Paul Cicio:Yeah, don't throw the baby out with the bathwater.
Unknown:Exactly,
Paul Cicio:yeah, yeah. Well, Caitlin is exactly right. FERC has a toolbox. Well, that's that's their job. If things don't work, fix it. Now, what I'm saying is the process is working, but can the competitive process is working. It's not really delaying delivery of the actual projects. It is resulting in cost reductions, but if in their judgment, if in FERC's judgment, they feel that for speed to power that they want to speed things up, well, fine, they go back into the policy toolbox and tune things up. I know a number of companies who compete to build these transmission lines, and I asked them the question, Can the process at MISO, SPP, and these other regions be improved? Of course, yeah, can they be faster? Yes. So you know, FERC has that toolbox. It's their responsibility for delivering just and reasonable rates, and and they have the tools to fix it, if they fix it, if they feel that they, it needs to be fixed.

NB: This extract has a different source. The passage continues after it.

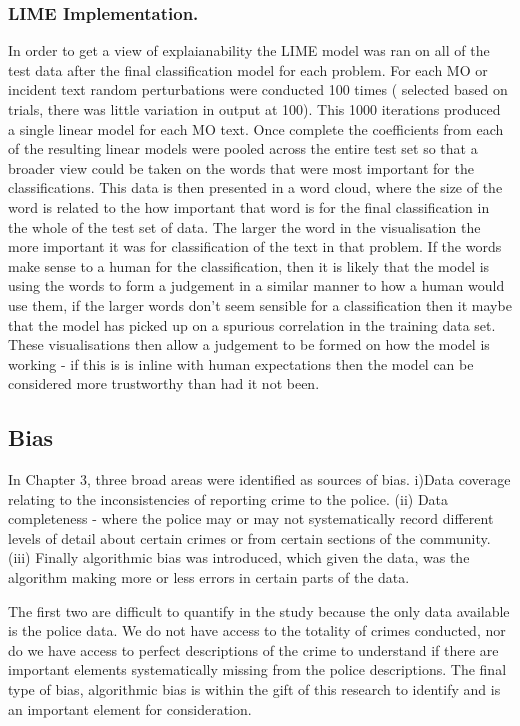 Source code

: \subsubsection{LIME Implementation.} In order to get a view of explaianability the LIME model was ran on all of the test data after the final classification model for each problem. For each MO or incident text random perturbations were conducted 100 times ( selected based on trials, there was little variation in output at 100). This 1000 iterations produced a single linear model for each MO text. Once complete the coefficients from each of the resulting linear models were pooled across the entire test set so that a broader view could be taken on the words that were most important for the classifications. This data is then presented in a word cloud, where the size of the word is related to the how important that word is for the final classification in the whole of the test set of data. The larger the word in the visualisation the more important it was for classification of the text in that problem. If the words make sense to a human for the classification, then it is likely that the model is using the words to form a judgement in a similar manner to how a human would use them, if the larger words don't seem sensible for a classification then it maybe that the model has picked up on a spurious correlation in the training data set. These visualisations then allow a judgement to be formed on how the model is working - if this is is inline with human expectations then the model can be considered more trustworthy than had it not been. 

\subsection{Bias}In Chapter 3, three broad areas were identified as sources of bias. i)Data coverage relating to the inconsistencies of reporting crime to the police. (ii) Data completeness - where the police may or may not systematically record different levels of detail about certain crimes or from certain sections of the community. (iii) Finally algorithmic bias was introduced, which given the data, was the algorithm making more or less errors in certain parts of the data. 

The first two are difficult to quantify in the study because the only data available is the police data. We do not have access to the totality of crimes conducted, nor do we have access to perfect descriptions of the crime to understand if there are important elements systematically missing from the police descriptions. The final type of bias, algorithmic bias is within the gift of this research to identify and is an important element for consideration.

Paul Gerke:Yeah, to me that's the low hanging fruit is shortening solicitation processes to sort of appease both sides, and if the utilities at that point say, well, it's not short enough, then then you really know what the impetus behind their complaint was in the first place. I think that there's an important part of this issue that you just, you just sort of mentioned Paul that I had when I was digging into this initially. One of my first questions was, how many companies actually do this? Like, it's not - we're not talking about a huge list of people lining up to do massive billion dollar transmission projects. There's just a handful, and we're talking about the large independent power producers, the next eras of the world types, so when we're talking about, you know, solicitation windows that might last close to two years, that seems, it seems a little silly from an outsider's perspective to think that a handful of companies bidding on a project are really going to take that long. Am I wrong in thinking that the
Paul Cicio:companies that are competing to build these projects are other utilities? They're not fly-by-night organizations. They are highly qualified. They have built transmission. They have operated transmission, and so they are professionals of what they do. And I personally don't know how many of them are out there. I know probably there's at least you can count as many on one hand, but maybe Caitlin can add a little color to that
Caitlin Marquis:total number. But yeah, it's companies like it's non-incumbents, like, you know, Nextera Electricity Transmission, Ellis Power, as well as, as Paul said, some of the, you know, the transmission owners compete as well, and sometimes have affiliates from other regions. So, there's, there's, there are companies with long track records of doing this. It does take time, because they're complex projects, so there is there's going to be time required to design them, and part of the benefit of the competitive process is that you're inviting alternative solutions to, so you've identified a problem, and and then there does need to be a process of checking that from the RTO and verifying that it's it's going to be reliable and. Going to work, and it's going to solve the problem, but all of that, there's there's various stages along the process, and each one of those can sort of be shortened, and actually, ironically, one of the stages is sometimes there's information needed from the incumbent transmission owner, if there's a, if there's some component of the project that needs to connect the system, or that includes a non-competitive element, and sometimes that can be a lag in the process, where you're just waiting for information from the incumbent transmission developer, so lots of lots of places along the process where things can be tightened. There, there is inherently some time needed for these companies to develop highly sophisticated, you know, as we're talking about huge projects that can be quite complex, but also can be tightened up.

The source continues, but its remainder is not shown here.